[Source texts of formatted documents]
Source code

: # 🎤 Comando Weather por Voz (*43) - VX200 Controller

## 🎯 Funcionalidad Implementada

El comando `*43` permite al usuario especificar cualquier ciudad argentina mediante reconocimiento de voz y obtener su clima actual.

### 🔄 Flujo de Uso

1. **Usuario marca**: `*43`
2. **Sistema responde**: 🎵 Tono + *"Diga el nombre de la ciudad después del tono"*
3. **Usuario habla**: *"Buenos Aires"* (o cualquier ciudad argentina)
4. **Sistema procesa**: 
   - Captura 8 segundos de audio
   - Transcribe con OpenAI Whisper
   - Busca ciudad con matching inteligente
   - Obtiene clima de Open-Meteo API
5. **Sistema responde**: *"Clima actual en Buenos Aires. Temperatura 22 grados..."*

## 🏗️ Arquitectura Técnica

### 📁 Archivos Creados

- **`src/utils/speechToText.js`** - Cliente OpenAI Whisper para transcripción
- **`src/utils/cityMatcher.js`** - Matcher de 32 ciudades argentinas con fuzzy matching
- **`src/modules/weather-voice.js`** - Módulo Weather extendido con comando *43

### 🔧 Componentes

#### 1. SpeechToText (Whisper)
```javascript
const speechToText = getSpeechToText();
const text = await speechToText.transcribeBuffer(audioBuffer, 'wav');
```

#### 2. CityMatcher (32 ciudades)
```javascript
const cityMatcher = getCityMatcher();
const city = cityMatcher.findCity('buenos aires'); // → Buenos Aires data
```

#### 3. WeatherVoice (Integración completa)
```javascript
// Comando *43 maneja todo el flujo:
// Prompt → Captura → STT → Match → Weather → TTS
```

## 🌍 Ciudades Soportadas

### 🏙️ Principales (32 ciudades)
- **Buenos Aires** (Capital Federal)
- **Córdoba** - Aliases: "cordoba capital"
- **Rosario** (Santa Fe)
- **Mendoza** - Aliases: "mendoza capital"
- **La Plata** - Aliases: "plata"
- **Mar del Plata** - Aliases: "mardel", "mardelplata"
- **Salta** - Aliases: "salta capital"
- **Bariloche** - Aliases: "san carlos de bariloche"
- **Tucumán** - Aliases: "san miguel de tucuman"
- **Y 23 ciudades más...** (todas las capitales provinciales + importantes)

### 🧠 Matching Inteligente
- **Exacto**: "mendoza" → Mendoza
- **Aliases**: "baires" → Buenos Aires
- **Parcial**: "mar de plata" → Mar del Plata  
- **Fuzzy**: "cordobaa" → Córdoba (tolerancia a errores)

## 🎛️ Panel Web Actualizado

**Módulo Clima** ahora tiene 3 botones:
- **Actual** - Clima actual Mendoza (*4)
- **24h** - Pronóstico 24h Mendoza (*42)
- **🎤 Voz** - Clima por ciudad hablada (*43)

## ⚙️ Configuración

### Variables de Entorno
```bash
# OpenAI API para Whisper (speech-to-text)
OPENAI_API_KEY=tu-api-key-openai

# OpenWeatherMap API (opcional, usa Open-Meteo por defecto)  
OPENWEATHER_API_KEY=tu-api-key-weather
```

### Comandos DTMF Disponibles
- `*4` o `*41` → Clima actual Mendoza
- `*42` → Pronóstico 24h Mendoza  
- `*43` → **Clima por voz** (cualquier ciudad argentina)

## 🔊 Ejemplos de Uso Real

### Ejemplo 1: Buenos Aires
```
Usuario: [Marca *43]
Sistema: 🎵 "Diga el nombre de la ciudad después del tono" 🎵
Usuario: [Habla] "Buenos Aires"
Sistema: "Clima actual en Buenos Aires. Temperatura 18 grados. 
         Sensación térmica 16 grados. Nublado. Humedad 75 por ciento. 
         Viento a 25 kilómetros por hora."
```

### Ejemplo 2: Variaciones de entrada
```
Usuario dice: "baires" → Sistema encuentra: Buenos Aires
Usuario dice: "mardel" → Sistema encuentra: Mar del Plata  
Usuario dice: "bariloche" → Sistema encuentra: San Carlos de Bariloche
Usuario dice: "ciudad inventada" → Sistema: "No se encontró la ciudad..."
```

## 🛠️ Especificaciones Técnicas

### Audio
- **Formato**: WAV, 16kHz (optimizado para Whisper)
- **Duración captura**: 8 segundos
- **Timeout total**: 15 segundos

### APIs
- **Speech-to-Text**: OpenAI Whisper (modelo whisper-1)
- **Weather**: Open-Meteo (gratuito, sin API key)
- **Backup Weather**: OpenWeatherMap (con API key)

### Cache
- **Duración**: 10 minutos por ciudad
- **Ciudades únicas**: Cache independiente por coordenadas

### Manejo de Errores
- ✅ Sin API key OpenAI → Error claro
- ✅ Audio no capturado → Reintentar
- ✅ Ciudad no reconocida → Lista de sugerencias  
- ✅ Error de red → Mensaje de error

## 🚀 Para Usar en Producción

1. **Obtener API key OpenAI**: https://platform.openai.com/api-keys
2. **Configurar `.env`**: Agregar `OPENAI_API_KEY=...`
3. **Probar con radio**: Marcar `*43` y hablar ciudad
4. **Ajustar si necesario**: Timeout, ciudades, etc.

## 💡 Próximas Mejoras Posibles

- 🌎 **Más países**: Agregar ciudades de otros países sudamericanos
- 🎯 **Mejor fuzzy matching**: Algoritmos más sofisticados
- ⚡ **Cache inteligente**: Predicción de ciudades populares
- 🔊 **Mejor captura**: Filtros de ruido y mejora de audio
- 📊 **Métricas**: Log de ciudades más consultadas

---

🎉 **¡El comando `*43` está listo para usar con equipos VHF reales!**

Assignment — What are the lines, exactly as written above, from the line with "- **Weather**: Open-Meteo" to the line with "## 🚀 Para Usar en Producción", both included? Output only those.

Result —
- **Weather**: Open-Meteo (gratuito, sin API key)
- **Backup Weather**: OpenWeatherMap (con API key)

### Cache
- **Duración**: 10 minutos por ciudad
- **Ciudades únicas**: Cache independiente por coordenadas

### Manejo de Errores
- ✅ Sin API key OpenAI → Error claro
- ✅ Audio no capturado → Reintentar
- ✅ Ciudad no reconocida → Lista de sugerencias  
- ✅ Error de red → Mensaje de error

## 🚀 Para Usar en Producción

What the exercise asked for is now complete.